Your answer should be every line of the entries that has the string "behavior" in it.
==*==
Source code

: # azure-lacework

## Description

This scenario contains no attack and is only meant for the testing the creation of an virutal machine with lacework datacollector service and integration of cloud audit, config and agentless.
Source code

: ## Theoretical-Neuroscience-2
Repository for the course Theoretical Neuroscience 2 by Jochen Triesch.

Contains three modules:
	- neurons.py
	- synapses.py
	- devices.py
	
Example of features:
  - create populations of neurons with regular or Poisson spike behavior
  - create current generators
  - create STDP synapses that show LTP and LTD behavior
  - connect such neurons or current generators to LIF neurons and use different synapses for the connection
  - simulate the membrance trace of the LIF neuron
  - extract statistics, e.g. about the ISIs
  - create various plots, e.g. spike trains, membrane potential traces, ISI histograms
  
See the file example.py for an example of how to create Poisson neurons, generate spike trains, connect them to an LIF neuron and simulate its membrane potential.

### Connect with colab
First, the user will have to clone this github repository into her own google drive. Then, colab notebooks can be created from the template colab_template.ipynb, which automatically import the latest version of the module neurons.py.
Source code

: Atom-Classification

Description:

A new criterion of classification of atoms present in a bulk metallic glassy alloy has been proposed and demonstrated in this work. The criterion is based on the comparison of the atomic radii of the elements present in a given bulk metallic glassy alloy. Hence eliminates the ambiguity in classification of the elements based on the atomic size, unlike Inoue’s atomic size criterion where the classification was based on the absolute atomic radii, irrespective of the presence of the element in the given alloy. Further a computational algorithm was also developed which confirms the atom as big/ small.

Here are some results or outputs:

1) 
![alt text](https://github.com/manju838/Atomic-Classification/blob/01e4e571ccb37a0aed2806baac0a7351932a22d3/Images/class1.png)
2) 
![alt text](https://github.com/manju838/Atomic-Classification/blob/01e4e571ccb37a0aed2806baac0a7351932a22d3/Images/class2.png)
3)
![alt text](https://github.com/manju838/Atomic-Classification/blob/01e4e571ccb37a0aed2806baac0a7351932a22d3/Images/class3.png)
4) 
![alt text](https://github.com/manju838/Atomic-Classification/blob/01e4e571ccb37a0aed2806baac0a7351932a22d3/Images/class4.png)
==*==
**ANSWER FOR THE TASK**
  - create populations of neurons with regular or Poisson spike behavior
  - create STDP synapses that show LTP and LTD behavior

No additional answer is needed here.